Sudden and unexpected changes in policy have 'spooked' investors and could push up the costs to households of building much needed new energy projects, MPs have warned.

Numerous policy changes since the election - such as subsidy cuts for onshore wind, solar and biomass, cancelling funding for clean technology for power stations and ditching home energy efficiency measures - had damaged investor confidence, they said

Energy scheme backers had been left wondering 'what will be next?' in the wake of decisions made without transparency or consulting the sector, a hard-hitting report from the parliamentary Energy and Climate Change committee said.

Mixed messages raised questions over the Government's commitment to tackling climate change and the long term vision for energy, and were causing some investors to put projects on hold, the report said.

These included claiming to want to cut carbon at the lowest cost while halting cheap onshore wind, giving local people a say in wind projects but not shale gas schemes, and backing gas while scrapping the £1 billion competition to develop technology to capture and store carbon from power plants.

The contradictory messages and the 'cliff-edge' looming in 2020 - when the existing budget for low carbon subsidies ended - made it hard for investors to make decisions on projects that will take many years to complete, the MPs warned.

The Government has said it has made the changes - described as a policy 'reset' - in order to keep the lights on and tackle climate change, while preventing rising costs to consumer bills.
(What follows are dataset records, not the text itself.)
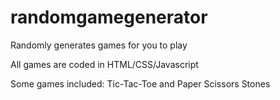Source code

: # randomgamegenerator
Randomly generates games for you to play

All games are coded in HTML/CSS/Javascript

Some games included: Tic-Tac-Toe and Paper Scissors Stones
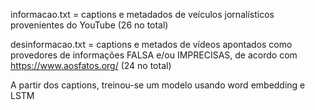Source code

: informacao.txt = captions e metadados de veículos jornalísticos provenientes do YouTube (26 no total) 

desinformacao.txt = captions e metados de vídeos apontados como provedores de informações FALSA e/ou IMPRECISAS, de acordo com https://www.aosfatos.org/ (24 no total)

A partir dos captions, treinou-se um modelo usando word embedding e LSTM
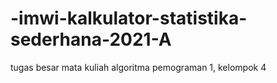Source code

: # -imwi-kalkulator-statistika-sederhana-2021-A
tugas besar mata kuliah algoritma pemograman 1, kelompok 4
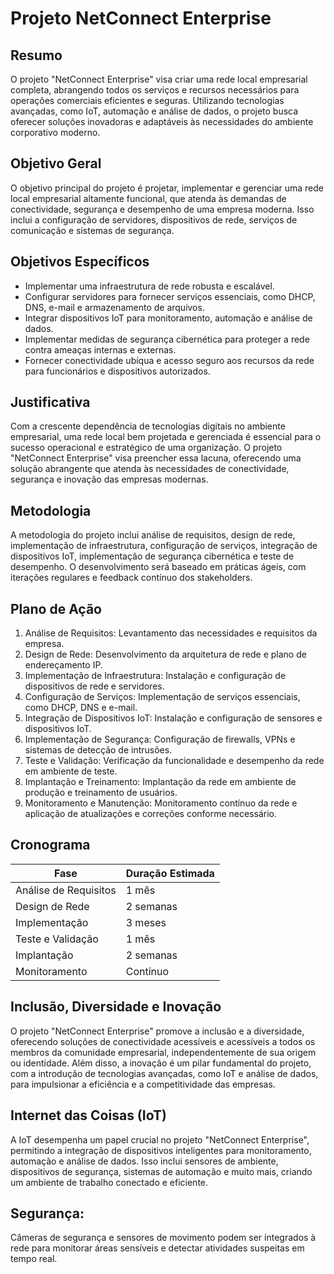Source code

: # Projeto NetConnect Enterprise

## Resumo
O projeto "NetConnect Enterprise" visa criar uma rede local empresarial completa, abrangendo todos os serviços e recursos necessários para operações comerciais eficientes e seguras. Utilizando tecnologias avançadas, como IoT, automação e análise de dados, o projeto busca oferecer soluções inovadoras e adaptáveis às necessidades do ambiente corporativo moderno.

## Objetivo Geral
O objetivo principal do projeto é projetar, implementar e gerenciar uma rede local empresarial altamente funcional, que atenda às demandas de conectividade, segurança e desempenho de uma empresa moderna. Isso inclui a configuração de servidores, dispositivos de rede, serviços de comunicação e sistemas de segurança.

## Objetivos Específicos
- Implementar uma infraestrutura de rede robusta e escalável.
- Configurar servidores para fornecer serviços essenciais, como DHCP, DNS, e-mail e armazenamento de arquivos.
- Integrar dispositivos IoT para monitoramento, automação e análise de dados.
- Implementar medidas de segurança cibernética para proteger a rede contra ameaças internas e externas.
- Fornecer conectividade ubíqua e acesso seguro aos recursos da rede para funcionários e dispositivos autorizados.

## Justificativa
Com a crescente dependência de tecnologias digitais no ambiente empresarial, uma rede local bem projetada e gerenciada é essencial para o sucesso operacional e estratégico de uma organização. O projeto "NetConnect Enterprise" visa preencher essa lacuna, oferecendo uma solução abrangente que atenda às necessidades de conectividade, segurança e inovação das empresas modernas.

## Metodologia
A metodologia do projeto inclui análise de requisitos, design de rede, implementação de infraestrutura, configuração de serviços, integração de dispositivos IoT, implementação de segurança cibernética e teste de desempenho. O desenvolvimento será baseado em práticas ágeis, com iterações regulares e feedback contínuo dos stakeholders.

## Plano de Ação
1. Análise de Requisitos: Levantamento das necessidades e requisitos da empresa.
2. Design de Rede: Desenvolvimento da arquitetura de rede e plano de endereçamento IP.
3. Implementação de Infraestrutura: Instalação e configuração de dispositivos de rede e servidores.
4. Configuração de Serviços: Implementação de serviços essenciais, como DHCP, DNS e e-mail.
5. Integração de Dispositivos IoT: Instalação e configuração de sensores e dispositivos IoT.
6. Implementação de Segurança: Configuração de firewalls, VPNs e sistemas de detecção de intrusões.
7. Teste e Validação: Verificação da funcionalidade e desempenho da rede em ambiente de teste.
8. Implantação e Treinamento: Implantação da rede em ambiente de produção e treinamento de usuários.
9. Monitoramento e Manutenção: Monitoramento contínuo da rede e aplicação de atualizações e correções conforme necessário.

## Cronograma
| Fase                  | Duração Estimada |
|-----------------------|------------------|
| Análise de Requisitos | 1 mês            |
| Design de Rede        | 2 semanas        |
| Implementação         | 3 meses          |
| Teste e Validação     | 1 mês            |
| Implantação           | 2 semanas        |
| Monitoramento         | Contínuo         |

## Inclusão, Diversidade e Inovação
O projeto "NetConnect Enterprise" promove a inclusão e a diversidade, oferecendo soluções de conectividade acessíveis e acessíveis a todos os membros da comunidade empresarial, independentemente de sua origem ou identidade. Além disso, a inovação é um pilar fundamental do projeto, com a introdução de tecnologias avançadas, como IoT e análise de dados, para impulsionar a eficiência e a competitividade das empresas.

## Internet das Coisas (IoT)
A IoT desempenha um papel crucial no projeto "NetConnect Enterprise", permitindo a integração de dispositivos inteligentes para monitoramento, automação e análise de dados. Isso inclui sensores de ambiente, dispositivos de segurança, sistemas de automação e muito mais, criando um ambiente de trabalho conectado e eficiente.

## Segurança: 

Câmeras de segurança e sensores de movimento podem ser integrados à rede para monitorar áreas sensíveis e detectar atividades suspeitas em tempo real.

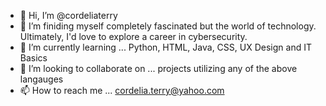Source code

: - 👋 Hi, I’m @cordeliaterry
- 👀 I’m finiding myself completely fascinated but the world of technology. Ultimately, I'd love to explore a career in cybersecurity. 
- 🌱 I’m currently learning ... Python, HTML, Java, CSS, UX Design and IT Basics
- 💞️ I’m looking to collaborate on ... projects utilizing any of the above langauges
- 📫 How to reach me ... cordelia.terry@yahoo.com

<!---
cordeliaterry/cordeliaterry is a ✨ special ✨ repository because its `README.md` (this file) appears on your GitHub profile.
You can click the Preview link to take a look at your changes.
--->
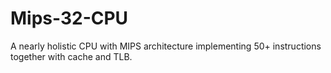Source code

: # Mips-32-CPU
A nearly holistic CPU with MIPS architecture implementing 50+ instructions together with cache and TLB.
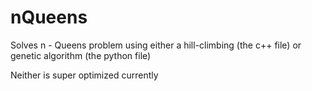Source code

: # nQueens
Solves n - Queens problem using either a hill-climbing (the c++ file) or genetic algorithm (the python file)

Neither is super optimized currently


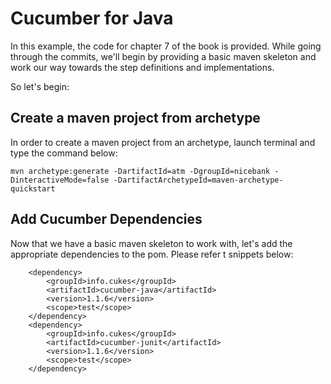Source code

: # Cucumber for Java

In this example, the code for chapter 7 of the book is provided. While going through the commits, we'll begin by providing a basic maven skeleton and work our way towards the step definitions and implementations. 

So let's begin:

## Create a maven project from archetype

In order to create a maven project from an archetype, launch terminal and type the command below: 

`mvn archetype:generate -DartifactId=atm -DgroupId=nicebank -DinteractiveMode=false -DartifactArchetypeId=maven-archetype-quickstart`

## Add Cucumber Dependencies 

Now that we have a basic maven skeleton to work with, let's add the appropriate dependencies to the pom. Please refer t snippets below:

        <dependency>
            <groupId>info.cukes</groupId>
            <artifactId>cucumber-java</artifactId>
            <version>1.1.6</version>
            <scope>test</scope>
        </dependency>
        <dependency>
            <groupId>info.cukes</groupId>
            <artifactId>cucumber-junit</artifactId>
            <version>1.1.6</version>
            <scope>test</scope>
        </dependency>
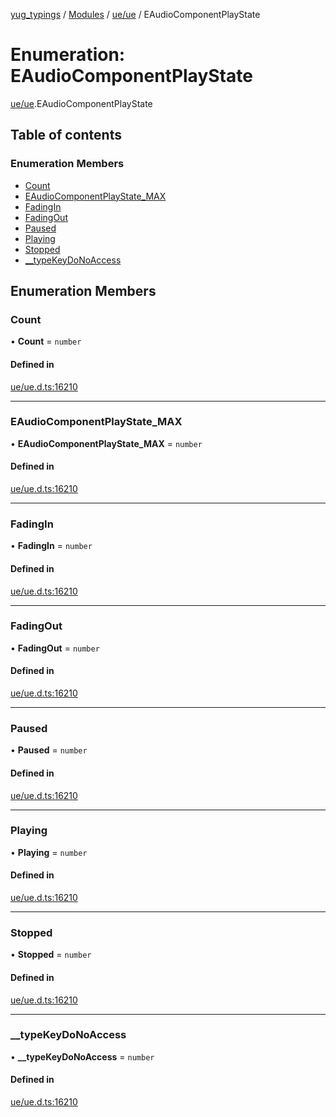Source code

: [yug_typings](../README.md) / [Modules](../modules.md) / [ue/ue](../modules/ue_ue.md) / EAudioComponentPlayState

# Enumeration: EAudioComponentPlayState

[ue/ue](../modules/ue_ue.md).EAudioComponentPlayState

## Table of contents

### Enumeration Members

- [Count](ue_ue.EAudioComponentPlayState.md#count)
- [EAudioComponentPlayState\_MAX](ue_ue.EAudioComponentPlayState.md#eaudiocomponentplaystate_max)
- [FadingIn](ue_ue.EAudioComponentPlayState.md#fadingin)
- [FadingOut](ue_ue.EAudioComponentPlayState.md#fadingout)
- [Paused](ue_ue.EAudioComponentPlayState.md#paused)
- [Playing](ue_ue.EAudioComponentPlayState.md#playing)
- [Stopped](ue_ue.EAudioComponentPlayState.md#stopped)
- [\_\_typeKeyDoNoAccess](ue_ue.EAudioComponentPlayState.md#__typekeydonoaccess)

## Enumeration Members

### Count

• **Count** = `number`

#### Defined in

[ue/ue.d.ts:16210](https://github.com/YugMetaverse/yug_typings/blob/25cad34/ue/ue.d.ts#L16210)

___

### EAudioComponentPlayState\_MAX

• **EAudioComponentPlayState\_MAX** = `number`

#### Defined in

[ue/ue.d.ts:16210](https://github.com/YugMetaverse/yug_typings/blob/25cad34/ue/ue.d.ts#L16210)

___

### FadingIn

• **FadingIn** = `number`

#### Defined in

[ue/ue.d.ts:16210](https://github.com/YugMetaverse/yug_typings/blob/25cad34/ue/ue.d.ts#L16210)

___

### FadingOut

• **FadingOut** = `number`

#### Defined in

[ue/ue.d.ts:16210](https://github.com/YugMetaverse/yug_typings/blob/25cad34/ue/ue.d.ts#L16210)

___

### Paused

• **Paused** = `number`

#### Defined in

[ue/ue.d.ts:16210](https://github.com/YugMetaverse/yug_typings/blob/25cad34/ue/ue.d.ts#L16210)

___

### Playing

• **Playing** = `number`

#### Defined in

[ue/ue.d.ts:16210](https://github.com/YugMetaverse/yug_typings/blob/25cad34/ue/ue.d.ts#L16210)

___

### Stopped

• **Stopped** = `number`

#### Defined in

[ue/ue.d.ts:16210](https://github.com/YugMetaverse/yug_typings/blob/25cad34/ue/ue.d.ts#L16210)

___

### \_\_typeKeyDoNoAccess

• **\_\_typeKeyDoNoAccess** = `number`

#### Defined in

[ue/ue.d.ts:16210](https://github.com/YugMetaverse/yug_typings/blob/25cad34/ue/ue.d.ts#L16210)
But the committee warned that ministers were only thinking of the short-term costs to consumers, and that nervousness among investors would make it harder and more expensive to build the £100 billion of power infrastructure needed in the coming years.

Committee chairman Angus MacNeil said: 'Billions of pounds of investment is needed in order to replace ageing energy infrastructure, maintain secure energy supplies and meet our legally-binding climate change targets.

'Since coming to office in May, the Government has made a number of sudden and unexpected changes to policy. This has spooked investors and left them wondering 'what will be next?'.'

Cutting support for low-carbon energy today may turn out to be a 'false economy in the long run', he warned, and urged ministers to think carefully about the consequences for investors before 'leaping' into policy decisions.

He added: 'Nervousness among investors will make it harder and more expensive to build the new energy infrastructure that we need.

'Any increase in the cost of project capital will ultimately get passed on to consumers through higher energy bills.'

The committee called on the Government to set out a long term plan, which should be drawn up with investors, be transparent about how it is making policy decisions, be clear about how it will phase out subsidies and be flexible to include new technologies.

And details on the 'levy control framework' - which governs the amount of money available for low-carbon schemes - after 2020, is needed, they urged.